[[ DATASET ENTRIES open ]]
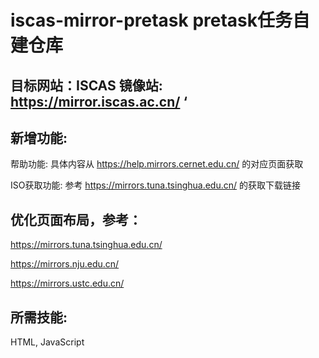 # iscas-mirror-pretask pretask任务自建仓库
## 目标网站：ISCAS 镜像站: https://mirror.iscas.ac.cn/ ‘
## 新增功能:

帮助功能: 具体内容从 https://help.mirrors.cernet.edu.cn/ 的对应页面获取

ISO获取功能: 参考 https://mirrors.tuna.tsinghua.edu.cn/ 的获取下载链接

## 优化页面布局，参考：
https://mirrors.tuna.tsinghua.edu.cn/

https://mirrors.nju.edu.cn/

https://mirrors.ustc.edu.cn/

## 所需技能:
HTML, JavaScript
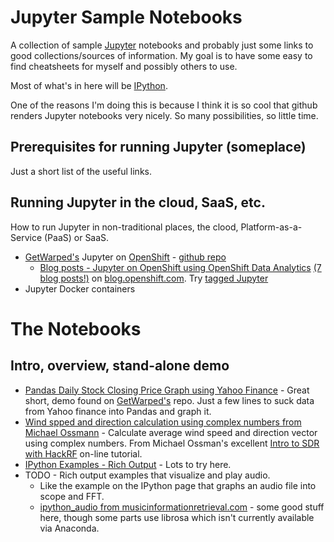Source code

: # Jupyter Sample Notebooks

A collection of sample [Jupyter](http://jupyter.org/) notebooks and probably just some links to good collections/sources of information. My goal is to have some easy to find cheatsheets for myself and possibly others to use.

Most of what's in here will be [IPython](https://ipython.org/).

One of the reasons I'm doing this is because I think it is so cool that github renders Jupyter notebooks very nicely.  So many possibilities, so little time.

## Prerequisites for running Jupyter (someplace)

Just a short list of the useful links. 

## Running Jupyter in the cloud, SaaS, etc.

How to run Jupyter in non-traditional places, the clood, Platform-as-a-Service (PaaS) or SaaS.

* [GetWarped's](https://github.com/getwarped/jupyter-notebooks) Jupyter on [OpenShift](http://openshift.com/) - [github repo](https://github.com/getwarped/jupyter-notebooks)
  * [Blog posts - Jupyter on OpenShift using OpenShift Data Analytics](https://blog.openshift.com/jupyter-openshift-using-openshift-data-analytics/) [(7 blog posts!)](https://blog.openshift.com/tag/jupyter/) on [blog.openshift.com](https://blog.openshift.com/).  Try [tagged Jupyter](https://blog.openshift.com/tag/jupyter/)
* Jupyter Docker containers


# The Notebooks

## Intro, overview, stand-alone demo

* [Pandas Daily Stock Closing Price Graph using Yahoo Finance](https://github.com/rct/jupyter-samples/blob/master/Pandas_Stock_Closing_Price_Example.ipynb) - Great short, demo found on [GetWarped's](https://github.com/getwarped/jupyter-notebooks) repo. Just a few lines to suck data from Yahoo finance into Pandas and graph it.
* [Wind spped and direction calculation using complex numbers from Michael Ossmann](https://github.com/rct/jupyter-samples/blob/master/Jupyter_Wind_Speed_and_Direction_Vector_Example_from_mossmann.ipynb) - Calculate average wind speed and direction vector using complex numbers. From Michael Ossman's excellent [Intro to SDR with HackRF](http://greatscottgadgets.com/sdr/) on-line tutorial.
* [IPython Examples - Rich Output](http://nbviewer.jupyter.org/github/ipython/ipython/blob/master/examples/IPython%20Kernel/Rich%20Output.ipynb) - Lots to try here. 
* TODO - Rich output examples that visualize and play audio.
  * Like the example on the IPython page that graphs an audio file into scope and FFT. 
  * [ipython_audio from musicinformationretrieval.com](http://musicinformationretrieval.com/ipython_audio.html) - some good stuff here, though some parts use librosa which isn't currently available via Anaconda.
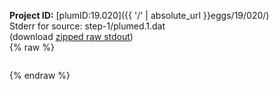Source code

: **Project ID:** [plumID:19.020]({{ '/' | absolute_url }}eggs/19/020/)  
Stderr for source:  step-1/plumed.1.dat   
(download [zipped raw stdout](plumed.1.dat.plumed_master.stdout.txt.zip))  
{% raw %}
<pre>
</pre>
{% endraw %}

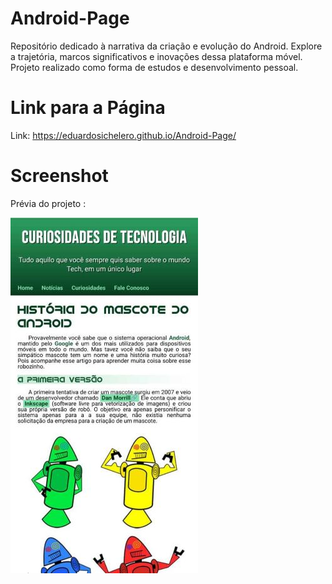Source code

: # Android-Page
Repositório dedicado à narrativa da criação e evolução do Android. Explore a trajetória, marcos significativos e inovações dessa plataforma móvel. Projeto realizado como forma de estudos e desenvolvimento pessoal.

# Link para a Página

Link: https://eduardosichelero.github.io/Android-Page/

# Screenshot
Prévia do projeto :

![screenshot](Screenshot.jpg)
[[ DATASET ENTRIES closed ]]
- **EXERCISE DETAILS**
Go back to the listing above and reproduce, exactly, the stretch from the line bearing "HTML, JavaScript" through the line bearing "- [github repo](https://github.com/getwarped/jupyter-notebooks)", without its pictures.

- **RESPONSE TO THIS EXERCISE**
HTML, JavaScript
Source code

: # Jupyter Sample Notebooks

A collection of sample [Jupyter](http://jupyter.org/) notebooks and probably just some links to good collections/sources of information. My goal is to have some easy to find cheatsheets for myself and possibly others to use.

Most of what's in here will be [IPython](https://ipython.org/).

One of the reasons I'm doing this is because I think it is so cool that github renders Jupyter notebooks very nicely.  So many possibilities, so little time.

## Prerequisites for running Jupyter (someplace)

Just a short list of the useful links. 

## Running Jupyter in the cloud, SaaS, etc.

How to run Jupyter in non-traditional places, the clood, Platform-as-a-Service (PaaS) or SaaS.

* [GetWarped's](https://github.com/getwarped/jupyter-notebooks) Jupyter on [OpenShift](http://openshift.com/) - [github repo](https://github.com/getwarped/jupyter-notebooks)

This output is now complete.